It was a Friday night in Norman, but Main Street was eerily quiet. The record store, the art gallery, even the bars were empty.
The barest of all buildings seemed to be the Opolis, 113 North Crawford. Inside, the few lightbulbs that dot the room shone down like atmospheric spotlights at notable points, such as the bar area or a table in the corner. The music of Alain Bashung reverberated across the music hall, those low notes rippling the water in my glass. I was told it’ll probably pick up later, when the bands start playing around 9 or so.
Looking for good bar-based vegan food is almost an impossible task in Oklahoma. Sure, I can find high-priced fusion-eats in just about any upscale food truck across the city, but what about, let’s say, a plate of nachos? It’s that promise of bar-based vegan food—and apparently really good bar-based vegan food—that brought me here to the Opolis and, God willing, it will be their bar-based vegan food that’ll keep me coming back.
The small menu—a small menu is all you need, I keep harping to people—is surprisingly confident in its abilities to satisfy and satiate those that reject carnal tastes of the flesh, animal or what have you. A collection of classic bar-food items, from hot wings to Frito chili pies, it seems like the kind of hearty foodstuffs that could turn your typical daily meat-eater into, at the very least, a once-a-week vegan.
As the Francophile tunes spun overhead, I put in for a half-order of the New Wave Nachos ($7.00) and, perhaps the most difficult meat-based item to mock, the Sloppy Veggie Joe ($8.00). Order in—number 4 was my ticket—I sat in the singularly lit corner, sipping a cup of black coffee as a sound-guy piddled around on-stage behind the large screen that advertised the Opolis’ upcoming shows and events.
A band called Flock of Pigs was coming up soon; even though I am officially too old for punk rock, I’m really into the deep cuts of these New Wave Nachos. Brought to my table from a dark and mysterious room in the back, blue organic tortilla chips are smothered and covered in both the house veggie chili and, if you ask nicely, vegan cheese. And, of course, onions, tomatoes and peppers—you can do what I did and sub out the sour cream with chopped avocado for a fresher kick.

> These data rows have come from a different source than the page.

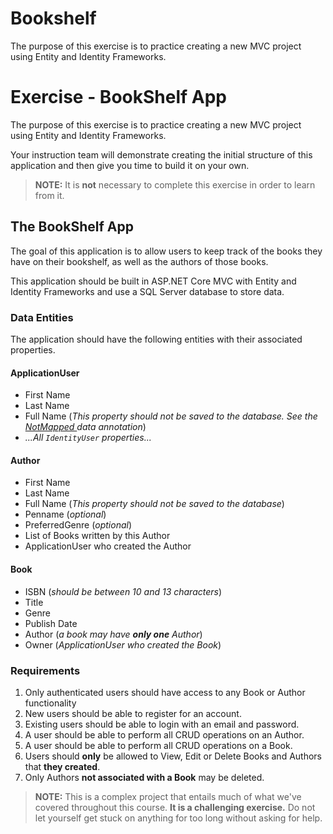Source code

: # Bookshelf
The purpose of this exercise is to practice creating a new MVC project using Entity and Identity Frameworks.

# Exercise - BookShelf App

The purpose of this exercise is to practice creating a new MVC project using Entity and Identity Frameworks.

Your instruction team will demonstrate creating the initial structure of this application and then give you time to build it on your own.

> **NOTE:** It is **not** necessary to complete this exercise in order to learn from it.

## The BookShelf App

The goal of this application is to allow users to keep track of the books they have on their bookshelf, as well as the authors of those books.

This application should be built in ASP.<span>NET</span> Core MVC with Entity and Identity Frameworks and use a SQL Server database to store data.


### Data Entities

The application should have the following entities with their associated properties.

#### ApplicationUser

* First Name
* Last Name
* Full Name (_This property should not be saved to the database. See the [NotMapped ](https://www.learnentityframeworkcore.com/configuration/data-annotation-attributes/notmapped-attribute) data annotation_)
* _...All `IdentityUser` properties..._


#### Author

* First Name
* Last Name
* Full Name (_This property should not be saved to the database_)
* Penname (_optional_)
* PreferredGenre (_optional_)
* List of Books written by this Author
* ApplicationUser who created the Author 


#### Book

* ISBN (_should be between 10 and 13 characters_)
* Title
* Genre
* Publish Date
* Author (_a book may have **only one** Author_)
* Owner (_ApplicationUser who created the Book_)


### Requirements

1. Only authenticated users should have access to any Book or Author functionality
1. New users should be able to register for an account.
1. Existing users should be able to login with an email and password.
1. A user should be able to perform all CRUD operations on an Author.
1. A user should be able to perform all CRUD operations on a Book.
1. Users should **only** be allowed to View, Edit or Delete Books and Authors that **they created**.
1. Only Authors **not associated with a Book** may be deleted.


> **NOTE:** This is a complex project that entails much of what we've covered throughout this course. **It is a challenging exercise.** Do not let yourself get stuck on anything for too long without asking for help.
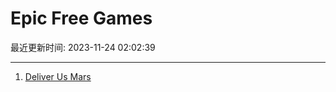 # Epic Free Games

最近更新时间: 2023-11-24 02:02:39

--- 
1. [Deliver Us Mars](https://store.epicgames.com/en-US/p/deliver-us-mars) 
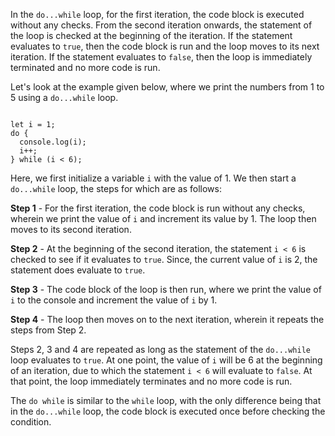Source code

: In the `do...while` loop, for the first iteration, the code block is executed without any checks. From the second iteration onwards, the statement of the loop is checked at the beginning of the iteration. If the statement evaluates to `true`, then the code block is run and the loop moves to its next iteration. If the statement evaluates to `false`, then the loop is immediately terminated and no more code is run.

Let's look at the example given below,
where we print the numbers from 1 to 5 using a `do...while` loop.

<Editor lang="javascript">
<code>
let i = 1;
do {
  console.log(i);
  i++;
} while (i < 6);
</code>
</Editor>

Here,
we first initialize a variable `i` with the value of 1. We then start a `do...while` loop, the steps for which are as follows:

**Step 1** - For the first iteration, the code block is run without any checks, wherein we print the value of `i` and increment its value by 1. The loop then moves to its second iteration.

**Step 2** - At the beginning of the second iteration, the statement `i < 6` is checked to see if it evaluates to `true`. Since, the current value of `i` is 2, the statement does evaluate to `true`.

**Step 3** - The code block of the loop is then run, where we print the value of `i` to the console and increment the value of `i` by 1.

**Step 4** - The loop then moves on to the next iteration, wherein it repeats the steps from Step 2.

Steps 2, 3 and 4 are repeated as long as the statement of the `do...while` loop evaluates to `true`. At one point, the value of `i` will be 6 at the beginning of an iteration, due to which the statement `i < 6` will evaluate to `false`. At that point, the loop immediately terminates and no more code is run.

The `do while` is similar to the `while` loop, with the only difference being that in the `do...while` loop, the code block is executed once before checking the condition.
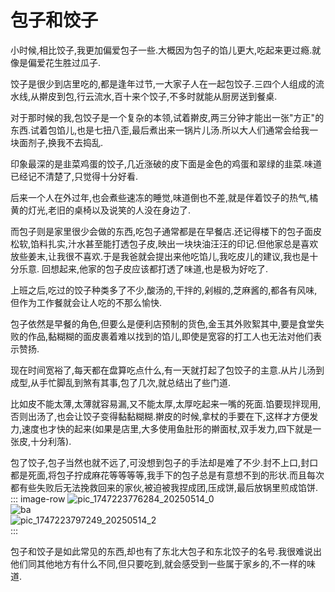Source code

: # 包子和饺子

小时候,相比饺子,我更加偏爱包子一些.大概因为包子的馅儿更大,吃起来更过瘾.就像是偏爱花生胜过瓜子.

饺子是很少到店里吃的,都是逢年过节,一大家子人在一起包饺子.三四个人组成的流水线,从擀皮到包,行云流水,百十来个饺子,不多时就能从厨房送到餐桌.

对于那时候的我,包饺子是一个复杂的本领,试着擀皮,两三分钟才能出一张"方正"的东西.试着包馅儿,也是七扭八歪,最后煮出来一锅片儿汤.所以大人们通常会给我一块面剂子,换我不去捣乱.

印象最深的是韭菜鸡蛋的饺子,几近涨破的皮下面是金色的鸡蛋和翠绿的韭菜.味道已经记不清楚了,只觉得十分好看.

后来一个人在外过年,也会煮些速冻的睡觉,味道倒也不差,就是伴着饺子的热气,橘黄的灯光,老旧的桌椅以及说笑的人没在身边了.

而包子则是家里很少会做的东西,吃包子通常都是在早餐店.还记得楼下的包子面皮松软,馅料扎实,汁水甚至能打透包子皮,映出一块块油汪汪的印记.但他家总是喜欢放些姜末,让我很不喜欢.于是我爸就会提出来他吃馅儿,我吃皮儿的建议,我也是十分乐意.
回想起来,他家的包子皮应该都打透了味道,也是极为好吃了.

上班之后,吃过的饺子种类多了不少,酸汤的,干拌的,剁椒的,芝麻酱的,都各有风味,但作为工作餐就会让人吃的不那么愉快.

包子依然是早餐的角色,但要么是便利店预制的货色,金玉其外败絮其中,要是食堂失败的作品,黏糊糊的面皮裹着难以找到的馅儿,即使是宽容的打工人也无法对他们表示赞扬.

现在时间宽裕了,每天都在盘算吃点什么,有一天就打起了包饺子的主意.从片儿汤到成型,从手忙脚乱到煞有其事,包了几次,就总结出了些门道.

比如皮不能太薄,太薄就容易漏,又不能太厚,太厚吃起来一嘴的死面.馅要现拌现用,否则出汤了,也会让饺子变得黏黏糊糊.擀皮的时候,拿杖的手要在下,这样才方便发力,速度也才快的起来(如果是店里,大多使用鱼肚形的擀面杖,双手发力,四下就是一张皮,十分利落).

包了饺子,包子当然也就不远了,可没想到包子的手法却是难了不少.封不上口,封口都是死面,将包子拧成麻花等等等等,我手下的包子总是有意想不到的形状.而且每次都有些失败后无法挽救回来的家伙,被迫被我捏成团,压成饼,最后放锅里煎成馅饼.
::: image-row
![pic_1747223776284_20250514_0](http://svd60vcz0.hd-bkt.clouddn.com/pic_1747223776284_20250514.png)  
![ba](http://svd60vcz0.hd-bkt.clouddn.com/pic_1747224013944_20250514.png)  
![pic_1747223797249_20250514_2](http://svd60vcz0.hd-bkt.clouddn.com/pic_1747223797249_20250514.png)  
:::

包子和饺子是如此常见的东西,却也有了东北大包子和东北饺子的名号.我很难说出他们同其他地方有什么不同,但只要吃到,就会感受到一些属于家乡的,不一样的味道.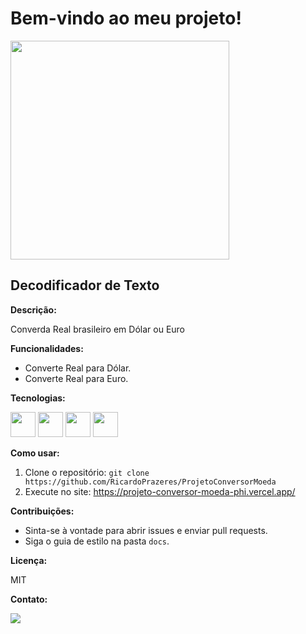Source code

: #  Bem-vindo ao meu projeto!

<div>
<img src="https://github.com/RicardoPrazeres/ProjetoConversorMoeda/assets/43041945/5759be48-2abe-487f-809e-5aebbe2e50d4"width="350" /
</div>



##  Decodificador de Texto

**Descrição:**

Converda Real brasileiro em Dólar ou Euro

**Funcionalidades:**

* Converte Real para Dólar.
* Converte Real para Euro.

**Tecnologias:**

<img src="https://cdn.jsdelivr.net/gh/devicons/devicon@latest/icons/javascript/javascript-original.svg" width="40" height="40"/> <img src="https://cdn.jsdelivr.net/gh/devicons/devicon@latest/icons/html5/html5-original.svg" width="40" height="40" /> <img src="https://cdn.jsdelivr.net/gh/devicons/devicon@latest/icons/css3/css3-original.svg" width="40" height="40"/> <img src="https://cdn.jsdelivr.net/gh/devicons/devicon@latest/icons/figma/figma-original.svg" width="40" height="40"/>              
                  

**Como usar:**

1. Clone o repositório: `git clone https://github.com/RicardoPrazeres/ProjetoConversorMoeda`
3. Execute no site: https://projeto-conversor-moeda-phi.vercel.app/

**Contribuições:**

* Sinta-se à vontade para abrir issues e enviar pull requests.
* Siga o guia de estilo na pasta `docs`.

**Licença:**

MIT


**Contato:**

<a href = "mailto:ricardoara.prazeres@gmail.com"><img loading="lazy" src="https://img.shields.io/badge/Gmail-D14836?style=for-the-badge&logo=gmail&logoColor=white" target="_blank"></a>
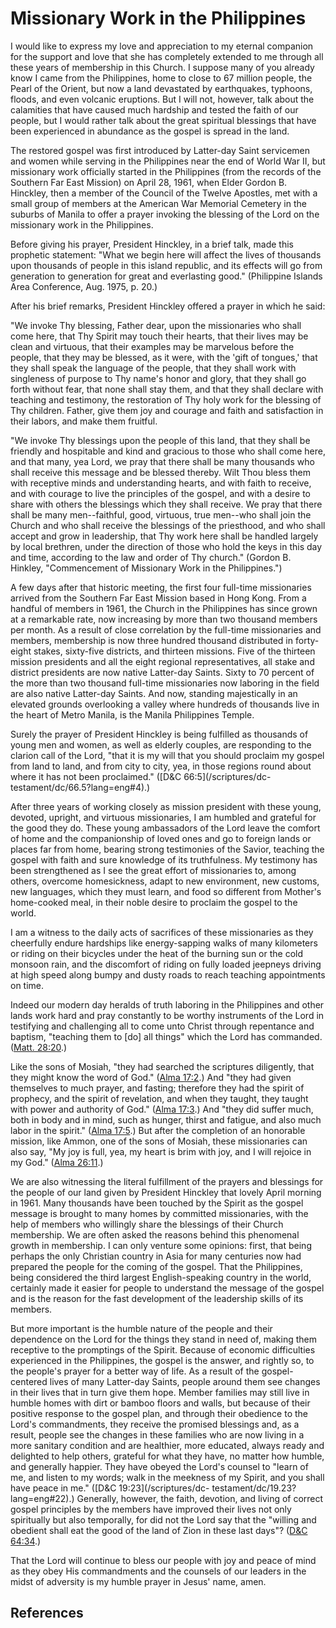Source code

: # Missionary Work in the Philippines

I would like to express my love and appreciation to my eternal companion for
the support and love that she has completely extended to me through all these
years of membership in this Church. I suppose many of you already know I came
from the Philippines, home to close to 67 million people, the Pearl of the
Orient, but now a land devastated by earthquakes, typhoons, floods, and even
volcanic eruptions. But I will not, however, talk about the calamities that
have caused much hardship and tested the faith of our people, but I would
rather talk about the great spiritual blessings that have been experienced in
abundance as the gospel is spread in the land.

The restored gospel was first introduced by Latter-day Saint servicemen and
women while serving in the Philippines near the end of World War II, but
missionary work officially started in the Philippines (from the records of the
Southern Far East Mission) on April 28, 1961, when Elder Gordon B. Hinckley,
then a member of the Council of the Twelve Apostles, met with a small group of
members at the American War Memorial Cemetery in the suburbs of Manila to
offer a prayer invoking the blessing of the Lord on the missionary work in the
Philippines.

Before giving his prayer, President Hinckley, in a brief talk, made this
prophetic statement: "What we begin here will affect the lives of thousands
upon thousands of people in this island republic, and its effects will go from
generation to generation for great and everlasting good." (Philippine Islands
Area Conference, Aug. 1975, p. 20.)

After his brief remarks, President Hinckley offered a prayer in which he said:

"We invoke Thy blessing, Father dear, upon the missionaries who shall come
here, that Thy Spirit may touch their hearts, that their lives may be clean
and virtuous, that their examples may be marvelous before the people, that
they may be blessed, as it were, with the 'gift of tongues,' that they shall
speak the language of the people, that they shall work with singleness of
purpose to Thy name's honor and glory, that they shall go forth without fear,
that none shall stay them, and that they shall declare with teaching and
testimony, the restoration of Thy holy work for the blessing of Thy children.
Father, give them joy and courage and faith and satisfaction in their labors,
and make them fruitful.

"We invoke Thy blessings upon the people of this land, that they shall be
friendly and hospitable and kind and gracious to those who shall come here,
and that many, yea Lord, we pray that there shall be many thousands who shall
receive this message and be blessed thereby. Wilt Thou bless them with
receptive minds and understanding hearts, and with faith to receive, and with
courage to live the principles of the gospel, and with a desire to share with
others the blessings which they shall receive. We pray that there shall be
many men--faithful, good, virtuous, true men--who shall join the Church and
who shall receive the blessings of the priesthood, and who shall accept and
grow in leadership, that Thy work here shall be handled largely by local
brethren, under the direction of those who hold the keys in this day and time,
according to the law and order of Thy church." (Gordon B. Hinkley,
"Commencement of Missionary Work in the Philippines.")

A few days after that historic meeting, the first four full-time missionaries
arrived from the Southern Far East Mission based in Hong Kong. From a handful
of members in 1961, the Church in the Philippines has since grown at a
remarkable rate, now increasing by more than two thousand members per month.
As a result of close correlation by the full-time missionaries and members,
membership is now three hundred thousand distributed in forty-eight stakes,
sixty-five districts, and thirteen missions. Five of the thirteen mission
presidents and all the eight regional representatives, all stake and district
presidents are now native Latter-day Saints. Sixty to 70 percent of the more
than two thousand full-time missionaries now laboring in the field are also
native Latter-day Saints. And now, standing majestically in an elevated
grounds overlooking a valley where hundreds of thousands live in the heart of
Metro Manila, is the Manila Philippines Temple.

Surely the prayer of President Hinckley is being fulfilled as thousands of
young men and women, as well as elderly couples, are responding to the clarion
call of the Lord, "that it is my will that you should proclaim my gospel from
land to land, and from city to city, yea, in those regions round about where
it has not been proclaimed." ([D&amp;C 66:5](/scriptures/dc-
testament/dc/66.5?lang=eng#4).)

After three years of working closely as mission president with these young,
devoted, upright, and virtuous missionaries, I am humbled and grateful for the
good they do. These young ambassadors of the Lord leave the comfort of home
and the companionship of loved ones and go to foreign lands or places far from
home, bearing strong testimonies of the Savior, teaching the gospel with faith
and sure knowledge of its truthfulness. My testimony has been strengthened as
I see the great effort of missionaries to, among others, overcome
homesickness, adapt to new environment, new customs, new languages, which they
must learn, and food so different from Mother's home-cooked meal, in their
noble desire to proclaim the gospel to the world.

I am a witness to the daily acts of sacrifices of these missionaries as they
cheerfully endure hardships like energy-sapping walks of many kilometers or
riding on their bicycles under the heat of the burning sun or the cold monsoon
rain, and the discomfort of riding on fully loaded jeepneys driving at high
speed along bumpy and dusty roads to reach teaching appointments on time.

Indeed our modern day heralds of truth laboring in the Philippines and other
lands work hard and pray constantly to be worthy instruments of the Lord in
testifying and challenging all to come unto Christ through repentance and
baptism, "teaching them to [do] all things" which the Lord has commanded.
([Matt. 28:20](/scriptures/nt/matt/28.20?lang=eng#19).)

Like the sons of Mosiah, "they had searched the scriptures diligently, that
they might know the word of God." ([Alma
17:2](/scriptures/bofm/alma/17.2?lang=eng#1).) And "they had given themselves
to much prayer, and fasting; therefore they had the spirit of prophecy, and
the spirit of revelation, and when they taught, they taught with power and
authority of God." ([Alma 17:3](/scriptures/bofm/alma/17.3?lang=eng#2).) And
"they did suffer much, both in body and in mind, such as hunger, thirst and
fatigue, and also much labor in the spirit." ([Alma
17:5](/scriptures/bofm/alma/17.5?lang=eng#4).) But after the completion of an
honorable mission, like Ammon, one of the sons of Mosiah, these missionaries
can also say, "My joy is full, yea, my heart is brim with joy, and I will
rejoice in my God." ([Alma 26:11](/scriptures/bofm/alma/26.11?lang=eng#10).)

We are also witnessing the literal fulfillment of the prayers and blessings
for the people of our land given by President Hinckley that lovely April
morning in 1961. Many thousands have been touched by the Spirit as the gospel
message is brought to many homes by committed missionaries, with the help of
members who willingly share the blessings of their Church membership. We are
often asked the reasons behind this phenomenal growth in membership. I can
only venture some opinions: first, that being perhaps the only Christian
country in Asia for many centuries now had prepared the people for the coming
of the gospel. That the Philippines, being considered the third largest
English-speaking country in the world, certainly made it easier for people to
understand the message of the gospel and is the reason for the fast
development of the leadership skills of its members.

But more important is the humble nature of the people and their dependence on
the Lord for the things they stand in need of, making them receptive to the
promptings of the Spirit. Because of economic difficulties experienced in the
Philippines, the gospel is the answer, and rightly so, to the people's prayer
for a better way of life. As a result of the gospel-centered lives of many
Latter-day Saints, people around them see changes in their lives that in turn
give them hope. Member families may still live in humble homes with dirt or
bamboo floors and walls, but because of their positive response to the gospel
plan, and through their obedience to the Lord's commandments, they receive the
promised blessings and, as a result, people see the changes in these families
who are now living in a more sanitary condition and are healthier, more
educated, always ready and delighted to help others, grateful for what they
have, no matter how humble, and generally happier. They have obeyed the Lord's
counsel to "learn of me, and listen to my words; walk in the meekness of my
Spirit, and you shall have peace in me." ([D&amp;C 19:23](/scriptures/dc-
testament/dc/19.23?lang=eng#22).) Generally, however, the faith, devotion, and
living of correct gospel principles by the members have improved their lives
not only spiritually but also temporally, for did not the Lord say that the
"willing and obedient shall eat the good of the land of Zion in these last
days"? ([D&amp;C 64:34](/scriptures/dc-testament/dc/64.34?lang=eng#33).)

That the Lord will continue to bless our people with joy and peace of mind as
they obey His commandments and the counsels of our leaders in the midst of
adversity is my humble prayer in Jesus' name, amen.

## References

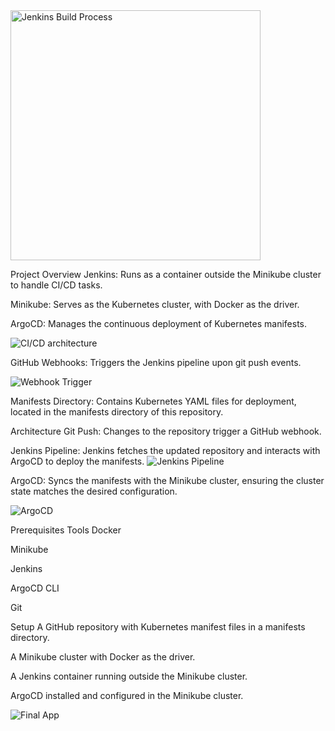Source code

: 
<img src="https://i.imgur.com/9qNbHiM.jpg" alt="Jenkins Build Process" width="400"/>

Project Overview
Jenkins: Runs as a container outside the Minikube cluster to handle CI/CD tasks.

Minikube: Serves as the Kubernetes cluster, with Docker as the driver.

ArgoCD: Manages the continuous deployment of Kubernetes manifests.

![CI/CD architecture](https://i.imgur.com/9SmuAKP.jpg)

GitHub Webhooks: Triggers the Jenkins pipeline upon git push events.

![Webhook Trigger](https://i.imgur.com/6BpeLrE.jpg)

Manifests Directory: Contains Kubernetes YAML files for deployment, located in the manifests directory of this repository.

Architecture
Git Push: Changes to the repository trigger a GitHub webhook.

Jenkins Pipeline: Jenkins fetches the updated repository and interacts with ArgoCD to deploy the manifests.
![Jenkins Pipeline](https://i.imgur.com/lo0GjSo.jpg)

ArgoCD: Syncs the manifests with the Minikube cluster, ensuring the cluster state matches the desired configuration.

![ArgoCD](https://i.imgur.com/iWI1QbE.jpg)

Prerequisites
Tools
Docker

Minikube

Jenkins

ArgoCD CLI

Git

Setup
A GitHub repository with Kubernetes manifest files in a manifests directory.

A Minikube cluster with Docker as the driver.

A Jenkins container running outside the Minikube cluster.

ArgoCD installed and configured in the Minikube cluster.

![Final App](https://i.imgur.com/jWwD055.jpg)
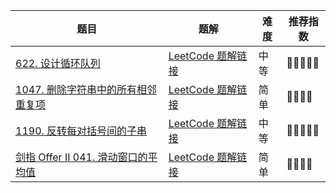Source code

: | 题目                                                         | 题解                                                         | 难度 | 推荐指数 |
| ------------------------------------------------------------ | ------------------------------------------------------------ | ---- | -------- |
| [622. 设计循环队列](https://leetcode.cn/problems/design-circular-queue/) | [LeetCode 题解链接](https://leetcode.cn/problems/design-circular-queue/solution/by-ac_oier-y11p/) | 中等 | 🤩🤩🤩🤩🤩    |
| [1047. 删除字符串中的所有相邻重复项](https://leetcode-cn.com/problems/remove-all-adjacent-duplicates-in-string/) | [LeetCode 题解链接](https://leetcode-cn.com/problems/remove-all-adjacent-duplicates-in-string/solution/cong-30-dao-100wu-chong-shi-xian-jie-jue-vkah/) | 简单 | 🤩🤩🤩🤩     |
| [1190. 反转每对括号间的子串](https://leetcode-cn.com/problems/reverse-substrings-between-each-pair-of-parentheses/) | [LeetCode 题解链接](https://leetcode-cn.com/problems/reverse-substrings-between-each-pair-of-parentheses/solution/gong-shui-san-xie-shi-yong-shuang-duan-d-r35q/) | 中等 | 🤩🤩🤩🤩🤩    |
| [剑指 Offer II 041. 滑动窗口的平均值](https://leetcode.cn/problems/qIsx9U/) | [LeetCode 题解链接](https://leetcode.cn/problems/qIsx9U/solution/by-ac_oier-g5ha/) | 简单 | 🤩🤩🤩🤩     |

Sharp as a razor, the tight sting from the heat of the nachos was right on. The crispy blue corn chips are always a nice touch, but the house veggie chili was a great relieving of the old meaty guard, with the vegan cheese a worthy fill-in. The mixture of spicy toppings stopped the world and melted temptingly with the chopped avocado. Like finding an out-of-print album from Decima Victima—which I am always looking for, by the way—this was classic New Wave with a Spanish tongue.
I’ll be truthful and admit that the intense waiting and wondering about a Sloppy Veggie Joe had me mostly nervous to sample it, though. When it was brought to me from the same sinister back room, it was plated with sides of home-made potato chips and a rather large house salad, an unexpected but mostly garnishable treat; the meatless Joe, bun open, non-meat exposed, was glistening from the light of the one solitary bulb hanging above it.
Moving the chips and salad aside, with the insides spilling out from the vegan bun, this devious sandwich featured the Opolis’ biting “vegan Joe blend”—whatever that magic mix is—served with a healthy stock of vegan mayo and, thank you, a few sliced pickles for a tart taste. I should’ve ordered one to take home and dine with the Serge Gainsbourg album I bought at Guestroom on my way home.
With a few other items I am very intent on trying someday and everyway—what’s this about a Loaded Budget Bowl, my penniless pockets ask—the Opolis proved itself to be so much more than just another rock and roll dive to a faded barely-there like me; it’s the perfect place to live fast, die young and, hopefully, leave a moderately healthy corpse. Cómpralo ya!